Through some incredibly handy family connections (probably the first time I've ever been able to say that), I manage to score myself a private tour of Westminster Abbey. I arranged to attend Evensong and then meet my contact, a sacrist at the Abbey, after the service. Things got off to a slightly rocky start when I turned up for church. Knowing that many travelers (cough *and Let's Go researchers* cough) like to check out famous churches during service times to avoid paying admission fees, the Abbey posts staff members to make sure that anyone who comes in for Evensong stays for Evensong. I run up, a little late, in my usual work outfit of flip flops and backpack (though I did at least put on a dress that day). The marshall at the entrance gives me a slightly skeptical look. "Are you here for evensong, young lady?" I explained I was, that I was a guest of one of the priests, and that there was supposed to be a seat reserved for me "in Quire." The skeptical look deepened, "Alright, go in and tell that to one of my colleagues down the way." This interaction was repeated three or four times, until finally I was told to stand aside from the trickle of visitors coming in for the service. I loitered, feeling super awkward while all the tourists thought "clearly she's one of us, come on, she has a BACKPACK." Finally, just when I had been handed off to yet another staff member who seemed about to banish me to the plastic chairs of the tourist quarter, my sacrist appeared. He greeted me enthusiastically, told my current handler to deposit me in one of the fancy pews of the choir, and scurried off to vestry. I confess I looked a little bit smug when my legitimacy was at last confirmed.

Evensong was lovely; if you're ever in London, you should absolutely attend—if only to hear the choir. After the service, everyone else filed out and I got to spend two hours poking around Westminster Abbey with a guide who knew every sculpture, tomb, and humorous historical anecdote. Here are a few highlights from my many pages of hastily scribbled notes:

- the incredibly grumpy face on William Wilberforce's statue was carved from life. How anyone can look that sour for hours is beyond me; maybe our mothers were right when they said our faces would get stuck that way.

- Geoffrey Chaucer is buried in the Abbey not because of his writing, but because he happened to be a clerk/handyman there. His burial spot is surrounded by other authors, who wanted to be interred near him.

- Elizabeth I and Mary I are actually buried together, under one tomb, in a spirit of ecumenical reconciliation.
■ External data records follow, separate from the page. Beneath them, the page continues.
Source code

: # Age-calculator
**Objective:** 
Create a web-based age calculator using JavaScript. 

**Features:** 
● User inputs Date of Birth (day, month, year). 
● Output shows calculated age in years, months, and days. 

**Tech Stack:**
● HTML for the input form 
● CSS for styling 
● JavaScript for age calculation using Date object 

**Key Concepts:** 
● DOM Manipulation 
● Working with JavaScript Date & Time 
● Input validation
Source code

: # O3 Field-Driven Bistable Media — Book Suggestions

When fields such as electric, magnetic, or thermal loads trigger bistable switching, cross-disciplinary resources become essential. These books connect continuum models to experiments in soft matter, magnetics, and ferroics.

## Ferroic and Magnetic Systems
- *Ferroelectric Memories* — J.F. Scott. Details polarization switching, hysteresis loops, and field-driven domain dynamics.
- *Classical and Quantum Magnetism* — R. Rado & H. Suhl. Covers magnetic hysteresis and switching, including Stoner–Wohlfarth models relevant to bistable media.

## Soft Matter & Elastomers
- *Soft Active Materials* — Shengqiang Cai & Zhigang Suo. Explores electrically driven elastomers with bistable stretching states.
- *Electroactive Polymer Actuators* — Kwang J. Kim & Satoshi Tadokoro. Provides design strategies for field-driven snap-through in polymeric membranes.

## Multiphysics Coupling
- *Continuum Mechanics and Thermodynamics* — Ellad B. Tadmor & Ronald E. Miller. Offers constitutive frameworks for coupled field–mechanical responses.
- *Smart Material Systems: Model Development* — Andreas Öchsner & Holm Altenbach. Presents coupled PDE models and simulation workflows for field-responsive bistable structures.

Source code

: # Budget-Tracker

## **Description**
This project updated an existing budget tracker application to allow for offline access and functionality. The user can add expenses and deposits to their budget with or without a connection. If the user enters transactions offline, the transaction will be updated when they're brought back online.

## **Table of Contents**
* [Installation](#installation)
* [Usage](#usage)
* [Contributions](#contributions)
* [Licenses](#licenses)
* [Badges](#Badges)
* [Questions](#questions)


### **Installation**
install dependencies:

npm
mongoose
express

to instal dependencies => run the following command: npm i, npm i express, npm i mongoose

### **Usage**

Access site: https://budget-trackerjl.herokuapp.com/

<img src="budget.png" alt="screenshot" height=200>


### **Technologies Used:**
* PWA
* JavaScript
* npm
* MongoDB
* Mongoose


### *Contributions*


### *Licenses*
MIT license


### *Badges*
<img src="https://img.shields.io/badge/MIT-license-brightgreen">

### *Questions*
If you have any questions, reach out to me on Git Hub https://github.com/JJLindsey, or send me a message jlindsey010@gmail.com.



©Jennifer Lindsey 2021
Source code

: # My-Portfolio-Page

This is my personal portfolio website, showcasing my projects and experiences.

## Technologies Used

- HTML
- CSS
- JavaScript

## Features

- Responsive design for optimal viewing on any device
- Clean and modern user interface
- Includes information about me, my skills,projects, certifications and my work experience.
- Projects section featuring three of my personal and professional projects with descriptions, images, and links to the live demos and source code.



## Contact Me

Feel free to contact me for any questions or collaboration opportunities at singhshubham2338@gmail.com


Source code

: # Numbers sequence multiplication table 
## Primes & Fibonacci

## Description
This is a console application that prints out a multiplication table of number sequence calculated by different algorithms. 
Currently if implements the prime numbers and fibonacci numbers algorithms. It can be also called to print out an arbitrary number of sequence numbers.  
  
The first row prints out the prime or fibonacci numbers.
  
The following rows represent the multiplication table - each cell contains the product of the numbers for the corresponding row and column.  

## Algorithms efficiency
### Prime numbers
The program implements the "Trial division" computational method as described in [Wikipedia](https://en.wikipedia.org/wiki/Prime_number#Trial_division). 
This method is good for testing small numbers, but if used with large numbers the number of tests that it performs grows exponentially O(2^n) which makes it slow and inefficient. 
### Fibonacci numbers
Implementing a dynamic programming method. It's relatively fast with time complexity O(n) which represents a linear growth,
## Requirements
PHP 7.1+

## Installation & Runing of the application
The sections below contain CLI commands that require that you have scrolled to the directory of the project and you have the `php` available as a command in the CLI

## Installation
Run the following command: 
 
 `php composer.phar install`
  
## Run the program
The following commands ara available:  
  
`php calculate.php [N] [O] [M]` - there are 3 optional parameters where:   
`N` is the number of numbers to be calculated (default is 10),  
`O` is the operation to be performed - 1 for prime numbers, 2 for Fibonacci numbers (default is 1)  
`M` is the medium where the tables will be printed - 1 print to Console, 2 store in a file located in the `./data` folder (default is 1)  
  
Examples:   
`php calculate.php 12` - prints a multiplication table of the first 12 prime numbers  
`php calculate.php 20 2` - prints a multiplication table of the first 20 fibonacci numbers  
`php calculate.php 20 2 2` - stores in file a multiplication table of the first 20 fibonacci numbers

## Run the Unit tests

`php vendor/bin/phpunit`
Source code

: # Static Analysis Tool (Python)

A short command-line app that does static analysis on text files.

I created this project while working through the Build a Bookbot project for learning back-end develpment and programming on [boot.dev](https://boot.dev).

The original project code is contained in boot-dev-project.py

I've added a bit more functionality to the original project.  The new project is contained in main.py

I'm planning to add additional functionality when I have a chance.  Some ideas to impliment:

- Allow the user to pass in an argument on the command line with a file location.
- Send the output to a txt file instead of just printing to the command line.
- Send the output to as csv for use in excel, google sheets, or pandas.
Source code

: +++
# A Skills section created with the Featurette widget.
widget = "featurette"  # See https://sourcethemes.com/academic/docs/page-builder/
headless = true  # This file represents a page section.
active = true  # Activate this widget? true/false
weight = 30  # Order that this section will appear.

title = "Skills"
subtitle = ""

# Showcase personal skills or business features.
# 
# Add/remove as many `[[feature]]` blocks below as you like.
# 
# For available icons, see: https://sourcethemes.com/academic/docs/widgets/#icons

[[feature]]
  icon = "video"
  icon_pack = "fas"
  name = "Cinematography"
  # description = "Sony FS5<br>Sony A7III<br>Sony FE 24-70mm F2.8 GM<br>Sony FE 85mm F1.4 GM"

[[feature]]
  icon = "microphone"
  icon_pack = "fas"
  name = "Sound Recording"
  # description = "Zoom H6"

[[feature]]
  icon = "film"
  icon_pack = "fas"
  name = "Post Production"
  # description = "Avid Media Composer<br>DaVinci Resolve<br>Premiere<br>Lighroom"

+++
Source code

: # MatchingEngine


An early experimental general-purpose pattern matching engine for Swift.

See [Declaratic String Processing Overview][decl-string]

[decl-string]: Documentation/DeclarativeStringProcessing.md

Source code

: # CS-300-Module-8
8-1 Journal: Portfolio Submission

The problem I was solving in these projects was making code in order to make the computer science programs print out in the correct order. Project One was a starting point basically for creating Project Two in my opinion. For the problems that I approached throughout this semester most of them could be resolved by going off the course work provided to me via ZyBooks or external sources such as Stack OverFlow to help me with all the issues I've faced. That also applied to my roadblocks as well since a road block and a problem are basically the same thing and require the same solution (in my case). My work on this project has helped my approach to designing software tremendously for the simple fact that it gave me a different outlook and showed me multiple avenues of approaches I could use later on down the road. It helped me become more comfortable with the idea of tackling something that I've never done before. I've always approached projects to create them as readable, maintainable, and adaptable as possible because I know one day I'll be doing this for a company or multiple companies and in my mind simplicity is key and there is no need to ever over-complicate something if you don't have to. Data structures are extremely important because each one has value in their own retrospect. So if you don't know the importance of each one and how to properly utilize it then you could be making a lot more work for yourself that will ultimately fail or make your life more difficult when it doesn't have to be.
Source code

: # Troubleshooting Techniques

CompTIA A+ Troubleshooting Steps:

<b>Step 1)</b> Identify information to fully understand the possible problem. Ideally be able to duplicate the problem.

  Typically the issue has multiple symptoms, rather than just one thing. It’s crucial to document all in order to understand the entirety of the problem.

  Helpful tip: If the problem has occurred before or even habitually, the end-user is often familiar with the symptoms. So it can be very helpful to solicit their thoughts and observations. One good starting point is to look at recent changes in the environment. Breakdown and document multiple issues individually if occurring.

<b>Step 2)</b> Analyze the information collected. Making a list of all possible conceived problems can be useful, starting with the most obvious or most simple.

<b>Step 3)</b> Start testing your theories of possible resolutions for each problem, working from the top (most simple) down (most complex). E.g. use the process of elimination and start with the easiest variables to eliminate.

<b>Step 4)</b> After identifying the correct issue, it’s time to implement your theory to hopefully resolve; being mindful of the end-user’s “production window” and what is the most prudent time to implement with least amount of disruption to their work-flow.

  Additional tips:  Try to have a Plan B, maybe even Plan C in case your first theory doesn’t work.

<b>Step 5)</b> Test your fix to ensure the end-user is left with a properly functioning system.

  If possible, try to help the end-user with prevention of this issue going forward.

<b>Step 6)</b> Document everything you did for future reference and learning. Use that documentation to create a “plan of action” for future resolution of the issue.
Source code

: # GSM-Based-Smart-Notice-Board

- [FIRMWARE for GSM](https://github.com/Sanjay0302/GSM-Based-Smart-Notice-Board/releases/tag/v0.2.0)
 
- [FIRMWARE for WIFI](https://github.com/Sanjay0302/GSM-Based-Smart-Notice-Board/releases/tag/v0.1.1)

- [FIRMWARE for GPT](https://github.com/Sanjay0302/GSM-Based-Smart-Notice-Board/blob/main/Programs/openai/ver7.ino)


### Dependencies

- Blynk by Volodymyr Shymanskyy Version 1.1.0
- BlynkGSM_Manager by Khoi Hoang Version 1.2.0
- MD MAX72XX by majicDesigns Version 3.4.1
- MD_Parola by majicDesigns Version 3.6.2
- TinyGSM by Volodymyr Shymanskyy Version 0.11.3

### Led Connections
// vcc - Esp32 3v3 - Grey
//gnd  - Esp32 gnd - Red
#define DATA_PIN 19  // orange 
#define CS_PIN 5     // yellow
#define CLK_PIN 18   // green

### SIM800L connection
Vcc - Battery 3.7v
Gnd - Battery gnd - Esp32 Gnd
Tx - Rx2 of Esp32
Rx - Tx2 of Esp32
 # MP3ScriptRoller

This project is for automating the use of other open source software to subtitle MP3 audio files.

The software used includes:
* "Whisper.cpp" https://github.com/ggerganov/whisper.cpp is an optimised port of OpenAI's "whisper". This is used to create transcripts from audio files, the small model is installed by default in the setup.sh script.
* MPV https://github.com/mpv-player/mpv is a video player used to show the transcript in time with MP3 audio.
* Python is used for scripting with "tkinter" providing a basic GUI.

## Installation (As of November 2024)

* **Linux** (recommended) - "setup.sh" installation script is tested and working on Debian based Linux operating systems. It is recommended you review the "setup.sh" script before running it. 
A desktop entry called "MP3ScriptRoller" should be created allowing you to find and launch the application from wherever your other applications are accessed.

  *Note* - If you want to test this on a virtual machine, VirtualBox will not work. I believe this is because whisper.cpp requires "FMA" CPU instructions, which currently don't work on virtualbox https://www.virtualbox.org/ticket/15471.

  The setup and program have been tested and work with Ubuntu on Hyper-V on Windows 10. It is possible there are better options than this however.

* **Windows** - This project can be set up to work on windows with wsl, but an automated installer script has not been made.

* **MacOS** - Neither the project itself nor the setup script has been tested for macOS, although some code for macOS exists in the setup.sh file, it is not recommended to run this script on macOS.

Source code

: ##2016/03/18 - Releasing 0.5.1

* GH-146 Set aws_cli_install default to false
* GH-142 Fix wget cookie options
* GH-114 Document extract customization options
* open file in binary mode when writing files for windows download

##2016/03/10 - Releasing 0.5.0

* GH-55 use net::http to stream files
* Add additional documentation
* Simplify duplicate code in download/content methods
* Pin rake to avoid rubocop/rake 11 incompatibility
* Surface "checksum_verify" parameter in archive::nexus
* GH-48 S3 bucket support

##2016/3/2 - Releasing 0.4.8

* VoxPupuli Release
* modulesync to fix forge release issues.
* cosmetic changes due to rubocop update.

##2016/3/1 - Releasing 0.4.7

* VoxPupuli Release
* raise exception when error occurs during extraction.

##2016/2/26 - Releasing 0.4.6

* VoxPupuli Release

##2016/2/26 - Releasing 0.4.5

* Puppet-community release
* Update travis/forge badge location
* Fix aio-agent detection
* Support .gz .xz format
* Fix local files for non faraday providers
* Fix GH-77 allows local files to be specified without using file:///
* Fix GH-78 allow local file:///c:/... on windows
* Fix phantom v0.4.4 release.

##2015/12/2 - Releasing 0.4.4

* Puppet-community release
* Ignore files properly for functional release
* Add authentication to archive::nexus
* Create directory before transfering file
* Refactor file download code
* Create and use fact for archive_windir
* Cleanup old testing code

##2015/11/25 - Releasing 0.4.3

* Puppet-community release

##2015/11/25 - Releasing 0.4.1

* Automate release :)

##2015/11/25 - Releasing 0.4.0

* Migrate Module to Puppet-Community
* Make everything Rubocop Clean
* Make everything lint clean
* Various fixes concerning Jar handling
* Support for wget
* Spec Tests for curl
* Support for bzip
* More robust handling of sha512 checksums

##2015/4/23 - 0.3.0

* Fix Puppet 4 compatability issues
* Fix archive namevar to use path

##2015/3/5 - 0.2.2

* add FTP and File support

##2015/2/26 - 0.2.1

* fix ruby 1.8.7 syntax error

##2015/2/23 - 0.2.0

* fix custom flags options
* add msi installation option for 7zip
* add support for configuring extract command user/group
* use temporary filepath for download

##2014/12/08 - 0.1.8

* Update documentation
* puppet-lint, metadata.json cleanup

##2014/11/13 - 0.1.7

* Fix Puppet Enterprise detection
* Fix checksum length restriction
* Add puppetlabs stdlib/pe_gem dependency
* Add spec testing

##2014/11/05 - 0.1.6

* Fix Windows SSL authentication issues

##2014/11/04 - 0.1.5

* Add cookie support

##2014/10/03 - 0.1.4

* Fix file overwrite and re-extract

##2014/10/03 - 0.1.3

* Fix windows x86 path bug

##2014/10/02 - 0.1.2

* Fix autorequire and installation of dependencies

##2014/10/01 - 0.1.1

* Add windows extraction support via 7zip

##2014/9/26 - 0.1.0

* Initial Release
- Charles Darwin's coffin had to be buried in the dead of night, because of the controversy surrounding his inclusion in the Abbey.

- Laurence Olivier is one of the most recent people to be buried in the Abbey. He's there because he wanted to be buried near Henry V, whom he played in what he considered to be his greatest role.

Obviously, there's a lot more to the Abbey than its dead people. It's one of the most stunning buildings I've ever seen. But since photography isn't allowed inside, you're just going to have to take my word for it—or better yet, go see it for yourself.